BEGIN Provided records

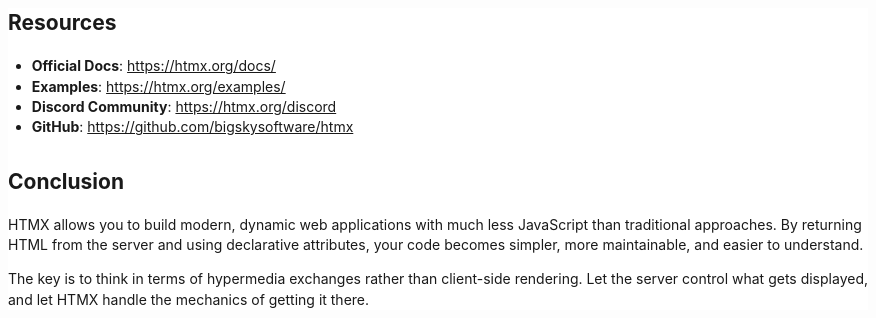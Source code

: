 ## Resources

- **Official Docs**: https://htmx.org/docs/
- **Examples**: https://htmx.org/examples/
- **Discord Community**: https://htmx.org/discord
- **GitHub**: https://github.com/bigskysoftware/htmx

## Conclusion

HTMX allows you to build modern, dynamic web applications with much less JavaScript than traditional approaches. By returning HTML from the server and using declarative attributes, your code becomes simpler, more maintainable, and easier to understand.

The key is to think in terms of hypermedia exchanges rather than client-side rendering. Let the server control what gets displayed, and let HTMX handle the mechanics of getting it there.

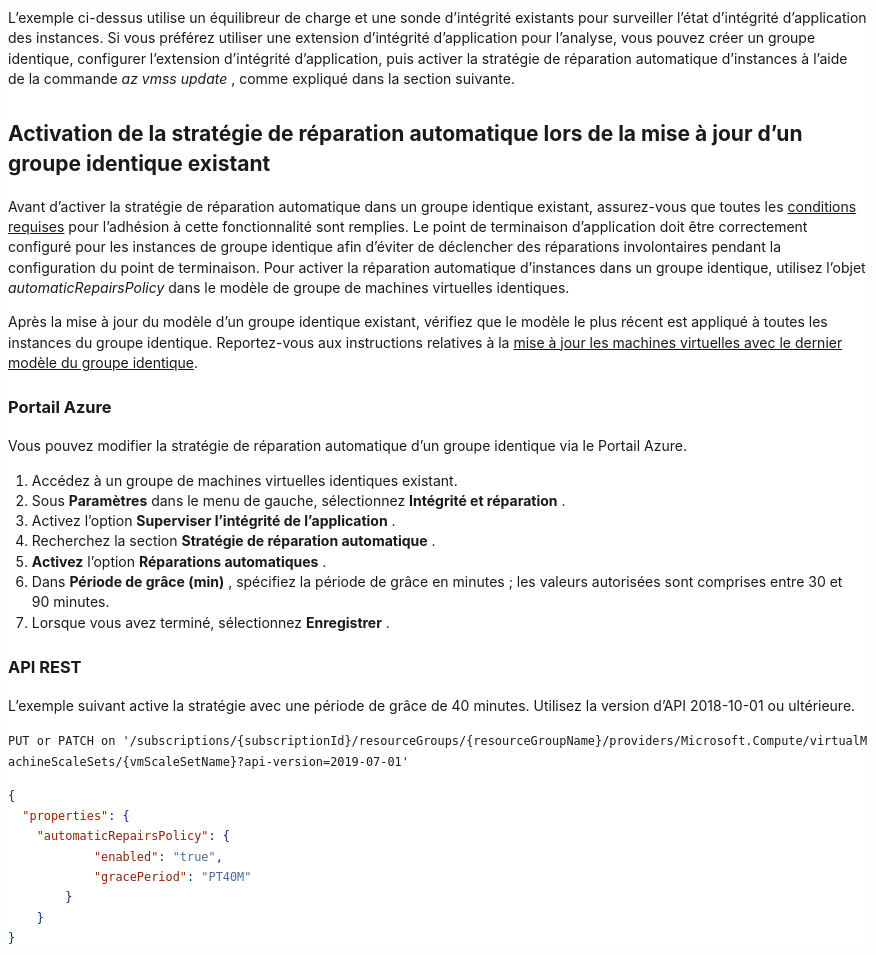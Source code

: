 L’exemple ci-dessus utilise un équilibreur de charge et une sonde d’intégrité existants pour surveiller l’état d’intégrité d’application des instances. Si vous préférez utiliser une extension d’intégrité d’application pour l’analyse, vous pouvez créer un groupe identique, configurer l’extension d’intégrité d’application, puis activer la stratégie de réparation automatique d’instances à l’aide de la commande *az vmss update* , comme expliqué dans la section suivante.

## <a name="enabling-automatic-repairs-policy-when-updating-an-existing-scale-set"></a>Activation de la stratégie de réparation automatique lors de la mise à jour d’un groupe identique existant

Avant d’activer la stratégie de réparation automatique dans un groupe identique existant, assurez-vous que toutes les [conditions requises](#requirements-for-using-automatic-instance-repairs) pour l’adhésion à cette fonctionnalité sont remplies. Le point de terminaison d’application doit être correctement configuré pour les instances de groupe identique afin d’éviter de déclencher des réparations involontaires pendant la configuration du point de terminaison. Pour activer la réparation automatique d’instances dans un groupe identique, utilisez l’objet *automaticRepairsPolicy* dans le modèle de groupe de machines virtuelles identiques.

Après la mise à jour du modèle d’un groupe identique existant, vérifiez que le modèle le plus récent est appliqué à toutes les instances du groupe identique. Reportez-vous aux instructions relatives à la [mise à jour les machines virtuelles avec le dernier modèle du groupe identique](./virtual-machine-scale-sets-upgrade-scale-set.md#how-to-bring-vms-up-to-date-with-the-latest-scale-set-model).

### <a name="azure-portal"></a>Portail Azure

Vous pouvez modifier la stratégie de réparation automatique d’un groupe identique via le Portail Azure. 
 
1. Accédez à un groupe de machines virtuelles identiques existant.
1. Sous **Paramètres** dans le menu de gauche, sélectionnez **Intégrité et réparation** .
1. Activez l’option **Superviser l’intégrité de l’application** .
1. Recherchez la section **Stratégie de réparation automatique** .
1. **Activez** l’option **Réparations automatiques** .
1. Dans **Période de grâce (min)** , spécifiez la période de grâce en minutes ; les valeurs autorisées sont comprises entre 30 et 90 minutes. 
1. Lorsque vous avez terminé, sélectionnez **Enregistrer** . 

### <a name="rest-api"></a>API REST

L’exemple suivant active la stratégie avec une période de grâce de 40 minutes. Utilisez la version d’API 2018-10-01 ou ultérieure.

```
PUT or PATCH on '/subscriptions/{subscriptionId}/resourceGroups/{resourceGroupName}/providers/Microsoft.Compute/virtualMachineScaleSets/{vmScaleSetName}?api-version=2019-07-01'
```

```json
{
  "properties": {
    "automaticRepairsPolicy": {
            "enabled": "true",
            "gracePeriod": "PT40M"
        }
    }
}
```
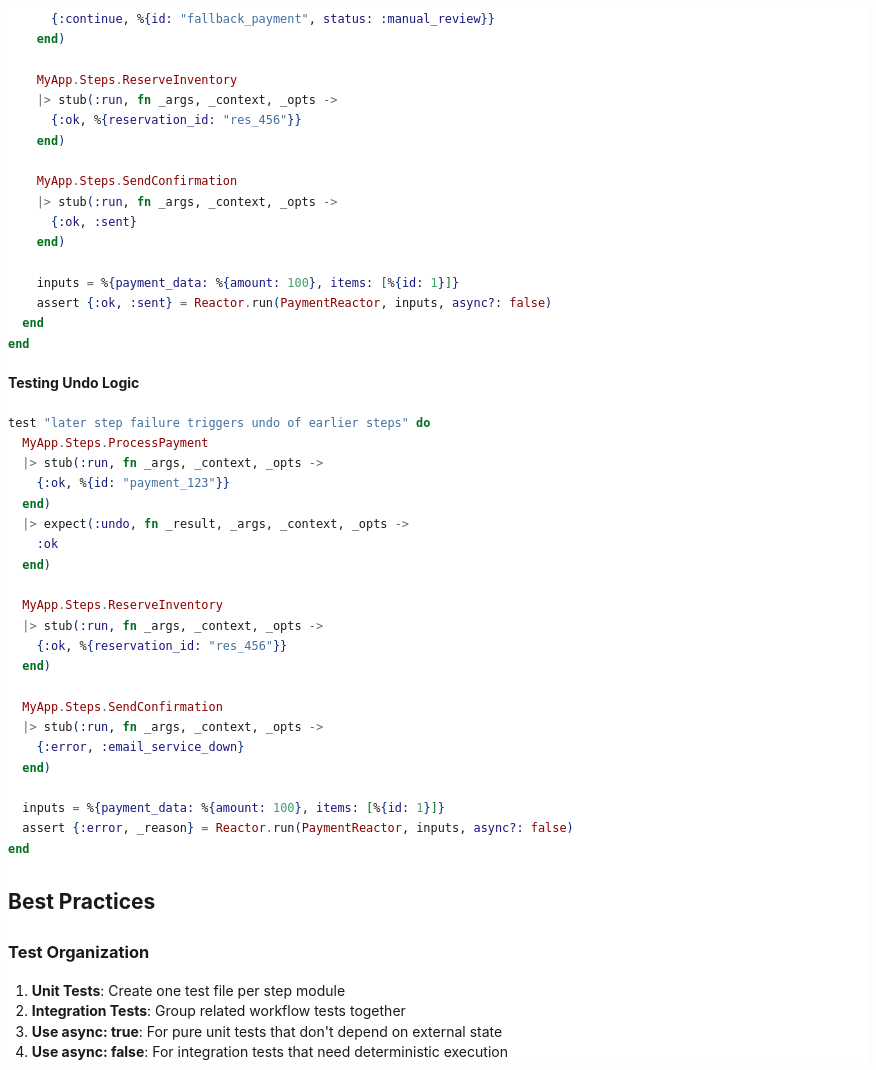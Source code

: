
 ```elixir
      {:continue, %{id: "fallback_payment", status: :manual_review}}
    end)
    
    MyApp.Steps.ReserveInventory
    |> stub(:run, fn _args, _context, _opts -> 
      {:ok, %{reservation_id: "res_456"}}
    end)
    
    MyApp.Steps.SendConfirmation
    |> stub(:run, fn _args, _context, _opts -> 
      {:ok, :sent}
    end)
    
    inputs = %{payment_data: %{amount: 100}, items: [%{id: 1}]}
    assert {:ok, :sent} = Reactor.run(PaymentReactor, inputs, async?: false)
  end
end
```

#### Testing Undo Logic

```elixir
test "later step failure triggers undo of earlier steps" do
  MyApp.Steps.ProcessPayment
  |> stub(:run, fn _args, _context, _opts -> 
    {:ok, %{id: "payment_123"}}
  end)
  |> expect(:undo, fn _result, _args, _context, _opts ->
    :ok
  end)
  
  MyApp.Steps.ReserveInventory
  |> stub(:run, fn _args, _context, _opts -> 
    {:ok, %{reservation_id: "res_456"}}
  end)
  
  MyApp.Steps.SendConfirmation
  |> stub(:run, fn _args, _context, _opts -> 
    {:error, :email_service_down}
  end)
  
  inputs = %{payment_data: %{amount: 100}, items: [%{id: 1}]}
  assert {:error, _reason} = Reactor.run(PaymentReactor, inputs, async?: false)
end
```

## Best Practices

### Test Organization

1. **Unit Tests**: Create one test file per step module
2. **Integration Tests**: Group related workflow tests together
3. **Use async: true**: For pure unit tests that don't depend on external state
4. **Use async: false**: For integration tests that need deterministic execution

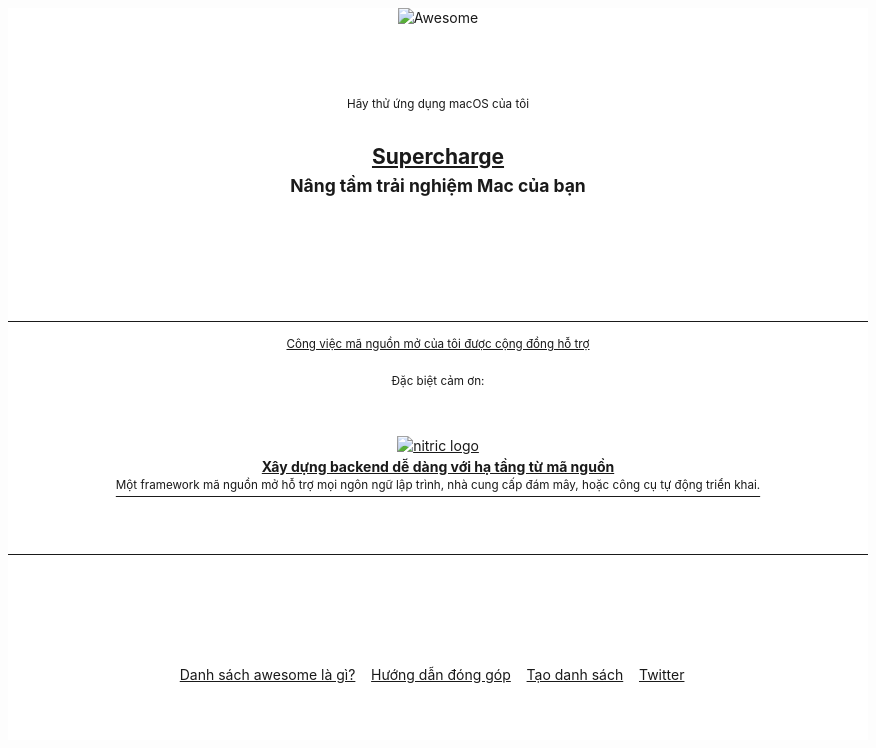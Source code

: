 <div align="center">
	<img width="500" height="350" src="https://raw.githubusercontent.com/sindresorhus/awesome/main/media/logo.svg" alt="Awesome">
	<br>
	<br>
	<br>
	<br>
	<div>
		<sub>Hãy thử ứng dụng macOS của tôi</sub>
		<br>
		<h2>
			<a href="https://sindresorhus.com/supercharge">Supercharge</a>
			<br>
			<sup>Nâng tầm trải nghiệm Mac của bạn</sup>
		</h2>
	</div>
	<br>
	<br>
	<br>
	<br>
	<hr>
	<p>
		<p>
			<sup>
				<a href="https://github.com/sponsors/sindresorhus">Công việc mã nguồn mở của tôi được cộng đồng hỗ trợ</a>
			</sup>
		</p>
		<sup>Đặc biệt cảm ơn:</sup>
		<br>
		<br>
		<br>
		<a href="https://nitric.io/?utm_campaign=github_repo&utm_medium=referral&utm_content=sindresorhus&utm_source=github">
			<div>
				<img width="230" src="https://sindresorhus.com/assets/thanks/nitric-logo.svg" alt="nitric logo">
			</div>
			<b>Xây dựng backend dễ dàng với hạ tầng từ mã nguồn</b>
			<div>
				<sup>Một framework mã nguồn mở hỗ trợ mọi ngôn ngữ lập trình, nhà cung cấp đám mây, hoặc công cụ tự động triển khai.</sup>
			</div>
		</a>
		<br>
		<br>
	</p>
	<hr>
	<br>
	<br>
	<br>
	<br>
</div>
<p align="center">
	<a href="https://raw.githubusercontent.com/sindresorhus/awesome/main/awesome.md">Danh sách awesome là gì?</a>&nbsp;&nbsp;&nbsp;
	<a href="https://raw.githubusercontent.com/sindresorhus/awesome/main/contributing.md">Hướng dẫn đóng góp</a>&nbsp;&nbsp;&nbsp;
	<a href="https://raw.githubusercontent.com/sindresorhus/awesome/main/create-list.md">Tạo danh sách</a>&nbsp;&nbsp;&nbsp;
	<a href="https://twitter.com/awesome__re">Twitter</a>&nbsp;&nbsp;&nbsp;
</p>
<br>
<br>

END Provided records

May I have only the lines from the start of the data through the line containing "HTMX allows you", both included, reproduced exactly and without the pictures?

Your response:
Source code

: ## Resources

- **Official Docs**: https://htmx.org/docs/
- **Examples**: https://htmx.org/examples/
- **Discord Community**: https://htmx.org/discord
- **GitHub**: https://github.com/bigskysoftware/htmx

## Conclusion

HTMX allows you to build modern, dynamic web applications with much less JavaScript than traditional approaches. By returning HTML from the server and using declarative attributes, your code becomes simpler, more maintainable, and easier to understand.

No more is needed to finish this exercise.